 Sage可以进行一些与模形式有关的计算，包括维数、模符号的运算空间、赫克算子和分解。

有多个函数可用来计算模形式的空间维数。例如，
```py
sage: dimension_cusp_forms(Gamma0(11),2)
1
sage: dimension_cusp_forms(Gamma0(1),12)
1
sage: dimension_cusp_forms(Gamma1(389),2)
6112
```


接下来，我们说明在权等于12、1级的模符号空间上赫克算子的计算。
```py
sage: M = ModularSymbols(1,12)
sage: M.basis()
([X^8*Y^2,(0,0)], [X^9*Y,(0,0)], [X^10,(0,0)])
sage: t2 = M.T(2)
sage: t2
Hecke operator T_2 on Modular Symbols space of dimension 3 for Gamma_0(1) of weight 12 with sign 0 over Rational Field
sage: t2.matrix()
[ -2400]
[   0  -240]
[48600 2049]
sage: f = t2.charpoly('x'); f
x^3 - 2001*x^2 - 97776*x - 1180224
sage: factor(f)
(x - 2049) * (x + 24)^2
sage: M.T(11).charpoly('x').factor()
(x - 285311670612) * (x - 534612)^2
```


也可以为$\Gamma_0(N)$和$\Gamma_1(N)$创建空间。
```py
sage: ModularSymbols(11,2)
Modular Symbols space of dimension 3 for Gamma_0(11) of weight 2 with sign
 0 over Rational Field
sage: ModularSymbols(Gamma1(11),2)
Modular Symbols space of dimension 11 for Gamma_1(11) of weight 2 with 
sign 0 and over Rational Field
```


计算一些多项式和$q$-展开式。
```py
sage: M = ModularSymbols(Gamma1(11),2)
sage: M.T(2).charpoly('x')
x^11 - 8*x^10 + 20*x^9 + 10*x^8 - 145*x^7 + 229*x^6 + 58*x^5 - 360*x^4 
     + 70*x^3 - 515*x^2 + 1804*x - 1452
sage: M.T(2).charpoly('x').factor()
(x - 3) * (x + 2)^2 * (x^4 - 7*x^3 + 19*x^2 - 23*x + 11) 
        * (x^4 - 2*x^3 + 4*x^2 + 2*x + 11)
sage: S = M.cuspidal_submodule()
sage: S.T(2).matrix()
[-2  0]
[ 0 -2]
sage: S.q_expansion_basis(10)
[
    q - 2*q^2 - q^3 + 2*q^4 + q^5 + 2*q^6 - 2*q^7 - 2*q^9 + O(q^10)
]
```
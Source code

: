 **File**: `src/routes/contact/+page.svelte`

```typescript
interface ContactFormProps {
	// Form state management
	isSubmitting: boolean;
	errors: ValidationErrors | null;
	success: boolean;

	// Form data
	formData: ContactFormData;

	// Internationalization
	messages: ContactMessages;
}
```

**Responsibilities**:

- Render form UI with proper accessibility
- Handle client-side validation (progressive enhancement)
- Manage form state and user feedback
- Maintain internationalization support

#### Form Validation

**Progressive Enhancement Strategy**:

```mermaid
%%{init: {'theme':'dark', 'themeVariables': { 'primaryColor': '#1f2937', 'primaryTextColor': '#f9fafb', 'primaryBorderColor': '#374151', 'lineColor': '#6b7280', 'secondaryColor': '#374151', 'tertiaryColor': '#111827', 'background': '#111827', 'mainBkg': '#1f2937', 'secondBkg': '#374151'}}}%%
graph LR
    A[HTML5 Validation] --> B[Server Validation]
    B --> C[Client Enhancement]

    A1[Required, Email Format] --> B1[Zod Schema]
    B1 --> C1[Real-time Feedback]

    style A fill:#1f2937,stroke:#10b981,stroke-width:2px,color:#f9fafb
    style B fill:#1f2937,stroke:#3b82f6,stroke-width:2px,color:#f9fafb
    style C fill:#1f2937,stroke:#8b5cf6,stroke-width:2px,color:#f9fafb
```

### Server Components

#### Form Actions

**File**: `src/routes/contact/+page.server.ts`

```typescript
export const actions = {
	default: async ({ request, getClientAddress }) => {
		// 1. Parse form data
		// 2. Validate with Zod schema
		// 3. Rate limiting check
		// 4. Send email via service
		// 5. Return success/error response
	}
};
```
------------
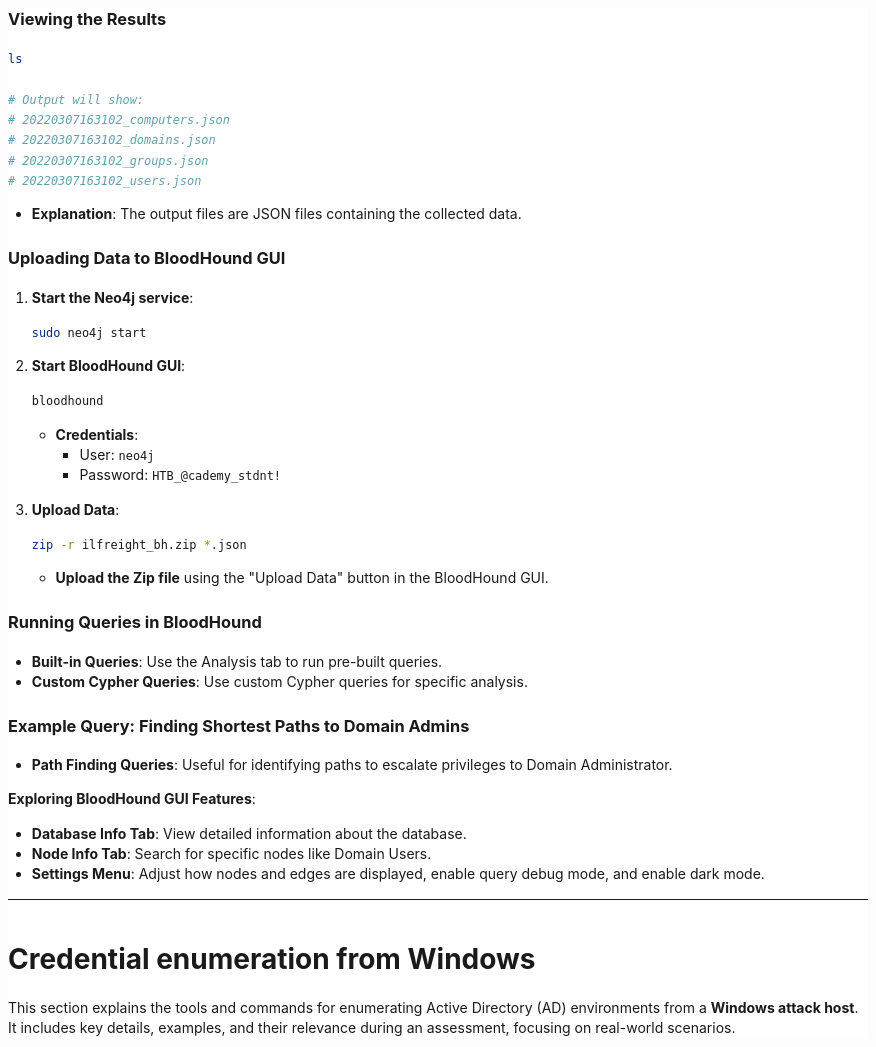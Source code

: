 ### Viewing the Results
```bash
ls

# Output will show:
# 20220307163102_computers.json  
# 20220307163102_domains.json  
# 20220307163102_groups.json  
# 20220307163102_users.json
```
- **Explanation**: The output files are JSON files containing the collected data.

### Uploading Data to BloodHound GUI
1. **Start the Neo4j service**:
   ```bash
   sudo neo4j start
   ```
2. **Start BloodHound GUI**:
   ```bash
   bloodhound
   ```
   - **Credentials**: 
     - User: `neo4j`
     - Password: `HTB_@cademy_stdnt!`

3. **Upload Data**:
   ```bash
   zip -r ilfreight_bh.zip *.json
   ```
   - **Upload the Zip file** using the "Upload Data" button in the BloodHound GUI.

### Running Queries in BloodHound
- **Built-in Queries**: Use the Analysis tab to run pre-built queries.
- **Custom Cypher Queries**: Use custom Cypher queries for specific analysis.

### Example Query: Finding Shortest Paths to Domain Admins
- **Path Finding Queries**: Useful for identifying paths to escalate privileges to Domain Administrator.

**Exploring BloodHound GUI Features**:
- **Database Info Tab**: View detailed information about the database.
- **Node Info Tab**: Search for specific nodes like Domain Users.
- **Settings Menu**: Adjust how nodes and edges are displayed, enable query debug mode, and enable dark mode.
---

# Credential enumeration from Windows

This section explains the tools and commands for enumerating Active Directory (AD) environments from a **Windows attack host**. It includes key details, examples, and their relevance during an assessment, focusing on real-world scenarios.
------------
▶ _Work instruction_: If a line above contains the word "nodes", list it.

▶ _Exercise answer_:
- **Node Info Tab**: Search for specific nodes like Domain Users.
- **Settings Menu**: Adjust how nodes and edges are displayed, enable query debug mode, and enable dark mode.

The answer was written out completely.